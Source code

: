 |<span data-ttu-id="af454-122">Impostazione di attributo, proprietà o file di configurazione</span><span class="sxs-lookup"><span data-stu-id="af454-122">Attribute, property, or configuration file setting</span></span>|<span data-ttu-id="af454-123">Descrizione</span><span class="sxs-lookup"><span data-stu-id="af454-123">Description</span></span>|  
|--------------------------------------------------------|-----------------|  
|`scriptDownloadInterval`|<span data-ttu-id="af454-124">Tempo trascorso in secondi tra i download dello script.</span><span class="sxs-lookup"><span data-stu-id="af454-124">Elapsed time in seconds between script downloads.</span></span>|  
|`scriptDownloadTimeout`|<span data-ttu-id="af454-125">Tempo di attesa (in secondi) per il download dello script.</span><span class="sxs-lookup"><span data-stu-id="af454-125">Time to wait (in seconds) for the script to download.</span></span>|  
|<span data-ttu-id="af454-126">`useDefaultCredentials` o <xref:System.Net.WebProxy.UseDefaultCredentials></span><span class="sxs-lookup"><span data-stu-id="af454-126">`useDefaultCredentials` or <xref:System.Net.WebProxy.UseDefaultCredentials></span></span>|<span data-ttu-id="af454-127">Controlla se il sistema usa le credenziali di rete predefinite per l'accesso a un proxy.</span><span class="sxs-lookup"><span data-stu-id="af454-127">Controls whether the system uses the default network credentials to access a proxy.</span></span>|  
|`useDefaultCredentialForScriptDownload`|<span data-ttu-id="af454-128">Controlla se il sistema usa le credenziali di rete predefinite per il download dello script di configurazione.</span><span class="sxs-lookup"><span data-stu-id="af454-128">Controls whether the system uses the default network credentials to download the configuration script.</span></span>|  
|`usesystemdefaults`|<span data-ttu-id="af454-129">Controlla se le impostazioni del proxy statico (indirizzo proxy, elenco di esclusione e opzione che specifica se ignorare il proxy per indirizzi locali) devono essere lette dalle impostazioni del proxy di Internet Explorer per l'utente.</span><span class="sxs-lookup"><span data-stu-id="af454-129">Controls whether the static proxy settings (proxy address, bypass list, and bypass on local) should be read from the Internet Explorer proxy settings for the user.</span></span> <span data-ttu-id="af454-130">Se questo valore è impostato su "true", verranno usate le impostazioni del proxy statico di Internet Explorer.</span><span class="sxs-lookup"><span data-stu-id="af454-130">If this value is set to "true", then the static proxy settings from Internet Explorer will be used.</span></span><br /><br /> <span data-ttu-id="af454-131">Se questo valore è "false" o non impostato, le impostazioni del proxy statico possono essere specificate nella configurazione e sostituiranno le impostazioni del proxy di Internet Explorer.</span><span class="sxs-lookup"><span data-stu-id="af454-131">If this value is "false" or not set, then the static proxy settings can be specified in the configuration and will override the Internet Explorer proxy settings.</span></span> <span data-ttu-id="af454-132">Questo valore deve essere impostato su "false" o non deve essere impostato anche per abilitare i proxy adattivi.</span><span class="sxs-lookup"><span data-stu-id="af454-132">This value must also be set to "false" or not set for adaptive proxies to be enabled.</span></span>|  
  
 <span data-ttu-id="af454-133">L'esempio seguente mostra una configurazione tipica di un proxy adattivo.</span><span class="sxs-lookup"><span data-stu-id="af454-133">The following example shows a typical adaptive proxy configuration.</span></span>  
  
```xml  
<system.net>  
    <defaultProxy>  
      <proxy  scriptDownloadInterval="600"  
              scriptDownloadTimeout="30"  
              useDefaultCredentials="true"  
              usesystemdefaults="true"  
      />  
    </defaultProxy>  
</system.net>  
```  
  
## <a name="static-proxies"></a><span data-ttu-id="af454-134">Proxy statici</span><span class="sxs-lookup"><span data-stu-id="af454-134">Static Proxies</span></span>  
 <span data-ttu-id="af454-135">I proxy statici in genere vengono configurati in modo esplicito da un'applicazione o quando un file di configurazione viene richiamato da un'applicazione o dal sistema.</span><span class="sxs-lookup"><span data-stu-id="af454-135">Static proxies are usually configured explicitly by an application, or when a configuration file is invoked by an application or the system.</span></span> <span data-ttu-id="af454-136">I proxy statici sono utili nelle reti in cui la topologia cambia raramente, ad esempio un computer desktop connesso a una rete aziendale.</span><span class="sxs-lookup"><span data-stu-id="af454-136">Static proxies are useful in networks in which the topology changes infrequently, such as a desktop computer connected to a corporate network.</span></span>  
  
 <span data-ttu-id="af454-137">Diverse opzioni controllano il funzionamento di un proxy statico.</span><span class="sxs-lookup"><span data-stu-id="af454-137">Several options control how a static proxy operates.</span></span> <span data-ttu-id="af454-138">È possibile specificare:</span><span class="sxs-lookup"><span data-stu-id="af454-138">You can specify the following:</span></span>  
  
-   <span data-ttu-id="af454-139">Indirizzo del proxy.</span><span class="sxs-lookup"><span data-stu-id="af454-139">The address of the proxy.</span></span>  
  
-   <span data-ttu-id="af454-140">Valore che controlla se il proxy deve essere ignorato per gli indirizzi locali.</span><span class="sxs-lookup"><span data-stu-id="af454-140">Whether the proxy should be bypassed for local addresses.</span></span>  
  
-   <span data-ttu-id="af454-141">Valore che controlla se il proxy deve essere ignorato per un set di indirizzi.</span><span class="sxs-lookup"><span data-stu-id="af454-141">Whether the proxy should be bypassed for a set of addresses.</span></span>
————————
### Prompt
Each line in the listing above from the one containing "di attributo, proprietà" through the one containing "between script downloads.</span></span>|" should be repeated exactly, and no other line.

### Result of this task
: |<span data-ttu-id="af454-122">Impostazione di attributo, proprietà o file di configurazione</span><span class="sxs-lookup"><span data-stu-id="af454-122">Attribute, property, or configuration file setting</span></span>|<span data-ttu-id="af454-123">Descrizione</span><span class="sxs-lookup"><span data-stu-id="af454-123">Description</span></span>|  
|--------------------------------------------------------|-----------------|  
|`scriptDownloadInterval`|<span data-ttu-id="af454-124">Tempo trascorso in secondi tra i download dello script.</span><span class="sxs-lookup"><span data-stu-id="af454-124">Elapsed time in seconds between script downloads.</span></span>|  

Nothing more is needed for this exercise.